_Input material:_
* * * * *

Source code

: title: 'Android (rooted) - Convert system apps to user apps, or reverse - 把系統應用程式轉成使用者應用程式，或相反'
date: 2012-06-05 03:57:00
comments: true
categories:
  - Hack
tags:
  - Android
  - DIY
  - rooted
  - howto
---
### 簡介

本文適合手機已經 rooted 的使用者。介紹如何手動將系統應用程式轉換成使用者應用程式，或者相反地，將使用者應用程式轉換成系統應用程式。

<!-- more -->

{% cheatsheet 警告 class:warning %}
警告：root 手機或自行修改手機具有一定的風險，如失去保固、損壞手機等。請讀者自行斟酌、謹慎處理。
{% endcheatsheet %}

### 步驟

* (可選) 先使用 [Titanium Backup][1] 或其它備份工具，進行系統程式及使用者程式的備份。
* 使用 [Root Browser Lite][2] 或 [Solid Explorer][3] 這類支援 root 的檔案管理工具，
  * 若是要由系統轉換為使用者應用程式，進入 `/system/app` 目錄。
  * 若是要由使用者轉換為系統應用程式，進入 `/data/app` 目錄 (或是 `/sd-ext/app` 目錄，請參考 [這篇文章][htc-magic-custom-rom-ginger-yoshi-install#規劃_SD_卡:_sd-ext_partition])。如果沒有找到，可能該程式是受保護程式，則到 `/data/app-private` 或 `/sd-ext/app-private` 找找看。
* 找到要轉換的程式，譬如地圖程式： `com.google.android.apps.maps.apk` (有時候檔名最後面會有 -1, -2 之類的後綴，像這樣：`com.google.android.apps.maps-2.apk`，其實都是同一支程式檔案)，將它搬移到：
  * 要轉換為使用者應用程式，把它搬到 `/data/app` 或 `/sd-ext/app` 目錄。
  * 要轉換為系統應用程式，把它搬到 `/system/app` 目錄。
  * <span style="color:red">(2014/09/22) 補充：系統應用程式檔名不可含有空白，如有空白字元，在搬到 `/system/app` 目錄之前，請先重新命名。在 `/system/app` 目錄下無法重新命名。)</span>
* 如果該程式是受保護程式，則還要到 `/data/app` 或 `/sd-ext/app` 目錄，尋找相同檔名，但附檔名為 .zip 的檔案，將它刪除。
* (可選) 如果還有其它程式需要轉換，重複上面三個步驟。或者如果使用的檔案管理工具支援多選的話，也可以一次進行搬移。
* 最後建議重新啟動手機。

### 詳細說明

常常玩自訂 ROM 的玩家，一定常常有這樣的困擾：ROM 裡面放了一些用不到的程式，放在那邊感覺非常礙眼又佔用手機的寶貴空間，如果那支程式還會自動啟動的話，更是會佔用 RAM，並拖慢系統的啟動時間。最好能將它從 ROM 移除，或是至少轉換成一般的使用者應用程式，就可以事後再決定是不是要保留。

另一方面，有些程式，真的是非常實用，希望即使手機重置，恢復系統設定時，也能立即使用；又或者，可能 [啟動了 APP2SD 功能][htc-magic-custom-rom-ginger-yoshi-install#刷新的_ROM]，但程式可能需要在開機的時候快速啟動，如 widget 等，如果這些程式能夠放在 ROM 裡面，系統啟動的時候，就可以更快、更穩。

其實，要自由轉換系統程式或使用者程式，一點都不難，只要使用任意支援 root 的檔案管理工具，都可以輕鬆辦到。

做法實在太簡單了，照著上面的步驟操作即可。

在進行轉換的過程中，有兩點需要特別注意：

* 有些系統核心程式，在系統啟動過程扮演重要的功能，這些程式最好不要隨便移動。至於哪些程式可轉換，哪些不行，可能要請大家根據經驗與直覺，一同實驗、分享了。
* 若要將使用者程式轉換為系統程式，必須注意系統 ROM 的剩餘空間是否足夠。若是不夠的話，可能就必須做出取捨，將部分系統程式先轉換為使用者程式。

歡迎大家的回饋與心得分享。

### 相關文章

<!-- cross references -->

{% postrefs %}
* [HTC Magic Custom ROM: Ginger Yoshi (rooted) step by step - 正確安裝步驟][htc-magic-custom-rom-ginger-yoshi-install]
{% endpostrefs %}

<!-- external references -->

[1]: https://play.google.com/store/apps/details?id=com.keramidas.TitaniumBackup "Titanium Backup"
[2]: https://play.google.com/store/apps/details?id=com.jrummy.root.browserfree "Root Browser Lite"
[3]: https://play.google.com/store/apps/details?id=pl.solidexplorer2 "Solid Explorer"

* * * * *

Print every entry exactly as it appears.

_Exercise response:_
Source code

: title: 'Android (rooted) - Convert system apps to user apps, or reverse - 把系統應用程式轉成使用者應用程式，或相反'
date: 2012-06-05 03:57:00
comments: true
categories:
  - Hack
tags:
  - Android
  - DIY
  - rooted
  - howto
---
### 簡介

本文適合手機已經 rooted 的使用者。介紹如何手動將系統應用程式轉換成使用者應用程式，或者相反地，將使用者應用程式轉換成系統應用程式。

<!-- more -->

{% cheatsheet 警告 class:warning %}
警告：root 手機或自行修改手機具有一定的風險，如失去保固、損壞手機等。請讀者自行斟酌、謹慎處理。
{% endcheatsheet %}

### 步驟

* (可選) 先使用 [Titanium Backup][1] 或其它備份工具，進行系統程式及使用者程式的備份。
* 使用 [Root Browser Lite][2] 或 [Solid Explorer][3] 這類支援 root 的檔案管理工具，
  * 若是要由系統轉換為使用者應用程式，進入 `/system/app` 目錄。
  * 若是要由使用者轉換為系統應用程式，進入 `/data/app` 目錄 (或是 `/sd-ext/app` 目錄，請參考 [這篇文章][htc-magic-custom-rom-ginger-yoshi-install#規劃_SD_卡:_sd-ext_partition])。如果沒有找到，可能該程式是受保護程式，則到 `/data/app-private` 或 `/sd-ext/app-private` 找找看。
* 找到要轉換的程式，譬如地圖程式： `com.google.android.apps.maps.apk` (有時候檔名最後面會有 -1, -2 之類的後綴，像這樣：`com.google.android.apps.maps-2.apk`，其實都是同一支程式檔案)，將它搬移到：
  * 要轉換為使用者應用程式，把它搬到 `/data/app` 或 `/sd-ext/app` 目錄。
  * 要轉換為系統應用程式，把它搬到 `/system/app` 目錄。
  * <span style="color:red">(2014/09/22) 補充：系統應用程式檔名不可含有空白，如有空白字元，在搬到 `/system/app` 目錄之前，請先重新命名。在 `/system/app` 目錄下無法重新命名。)</span>
* 如果該程式是受保護程式，則還要到 `/data/app` 或 `/sd-ext/app` 目錄，尋找相同檔名，但附檔名為 .zip 的檔案，將它刪除。
* (可選) 如果還有其它程式需要轉換，重複上面三個步驟。或者如果使用的檔案管理工具支援多選的話，也可以一次進行搬移。
* 最後建議重新啟動手機。

### 詳細說明

常常玩自訂 ROM 的玩家，一定常常有這樣的困擾：ROM 裡面放了一些用不到的程式，放在那邊感覺非常礙眼又佔用手機的寶貴空間，如果那支程式還會自動啟動的話，更是會佔用 RAM，並拖慢系統的啟動時間。最好能將它從 ROM 移除，或是至少轉換成一般的使用者應用程式，就可以事後再決定是不是要保留。

另一方面，有些程式，真的是非常實用，希望即使手機重置，恢復系統設定時，也能立即使用；又或者，可能 [啟動了 APP2SD 功能][htc-magic-custom-rom-ginger-yoshi-install#刷新的_ROM]，但程式可能需要在開機的時候快速啟動，如 widget 等，如果這些程式能夠放在 ROM 裡面，系統啟動的時候，就可以更快、更穩。

其實，要自由轉換系統程式或使用者程式，一點都不難，只要使用任意支援 root 的檔案管理工具，都可以輕鬆辦到。

做法實在太簡單了，照著上面的步驟操作即可。

在進行轉換的過程中，有兩點需要特別注意：

* 有些系統核心程式，在系統啟動過程扮演重要的功能，這些程式最好不要隨便移動。至於哪些程式可轉換，哪些不行，可能要請大家根據經驗與直覺，一同實驗、分享了。
* 若要將使用者程式轉換為系統程式，必須注意系統 ROM 的剩餘空間是否足夠。若是不夠的話，可能就必須做出取捨，將部分系統程式先轉換為使用者程式。

歡迎大家的回饋與心得分享。

### 相關文章

<!-- cross references -->

{% postrefs %}
* [HTC Magic Custom ROM: Ginger Yoshi (rooted) step by step - 正確安裝步驟][htc-magic-custom-rom-ginger-yoshi-install]
{% endpostrefs %}

<!-- external references -->

[1]: https://play.google.com/store/apps/details?id=com.keramidas.TitaniumBackup "Titanium Backup"
[2]: https://play.google.com/store/apps/details?id=com.jrummy.root.browserfree "Root Browser Lite"
[3]: https://play.google.com/store/apps/details?id=pl.solidexplorer2 "Solid Explorer"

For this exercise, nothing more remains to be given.